Is it wrong to tell your 5-year-old how perfect you think they are all the time?

It’s funny how we communicate with kids sometimes. But they get quite good at detecting whatever’s really behind our words.

Toddlers might enjoy the funny sounds we make as we coo and goo back at them in hyperbolic, positive reflection. But throughout childhood, kids are prone to recognize genuine affirmation for true talent displayed.

They pay close unconscious attention whenever praised for the same things by different people.

A few teachers say you’re good with numbers, and Math gets internalized as part of your identity; you make kids laugh in class more than once, and now you’re a class clown.

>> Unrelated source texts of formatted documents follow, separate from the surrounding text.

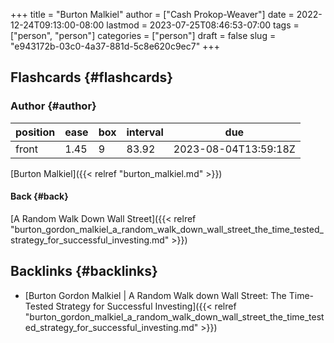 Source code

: +++
title = "Burton Malkiel"
author = ["Cash Prokop-Weaver"]
date = 2022-12-24T09:13:00-08:00
lastmod = 2023-07-25T08:46:53-07:00
tags = ["person", "person"]
categories = ["person"]
draft = false
slug = "e943172b-03c0-4a37-881d-5c8e620c9ec7"
+++

## Flashcards {#flashcards}


### Author {#author}

| position | ease | box | interval | due                  |
|----------|------|-----|----------|----------------------|
| front    | 1.45 | 9   | 83.92    | 2023-08-04T13:59:18Z |

[Burton Malkiel]({{< relref "burton_malkiel.md" >}})


#### Back {#back}

[A Random Walk Down Wall Street]({{< relref "burton_gordon_malkiel_a_random_walk_down_wall_street_the_time_tested_strategy_for_successful_investing.md" >}})


## Backlinks {#backlinks}

-   [Burton Gordon Malkiel | A Random Walk down Wall Street: The Time-Tested Strategy for Successful Investing]({{< relref "burton_gordon_malkiel_a_random_walk_down_wall_street_the_time_tested_strategy_for_successful_investing.md" >}})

I think for the most part, young kids should be able to view the grownups in their lives as just big, smiling faces, happy to see and hear those kids do and be whatever they are no matter what.

“I have this theory that if we’re told we’re bad then that’s the only idea we’ll ever have. But maybe if we’re surrounded in beauty, someday we’ll become what we see.”
-Jewel

So I believe consistent praise and acceptance is important.

But then it’s also good for kids to experience other types of consistency. For example: parents sticking to consequences advertised for misbehavior.

And when kids make mistakes, we should walk them through exactly what happened; and then either show them where they could do better, or help them realize they might have a weakness there to shore up by focusing their energy wherever they can really thrive instead.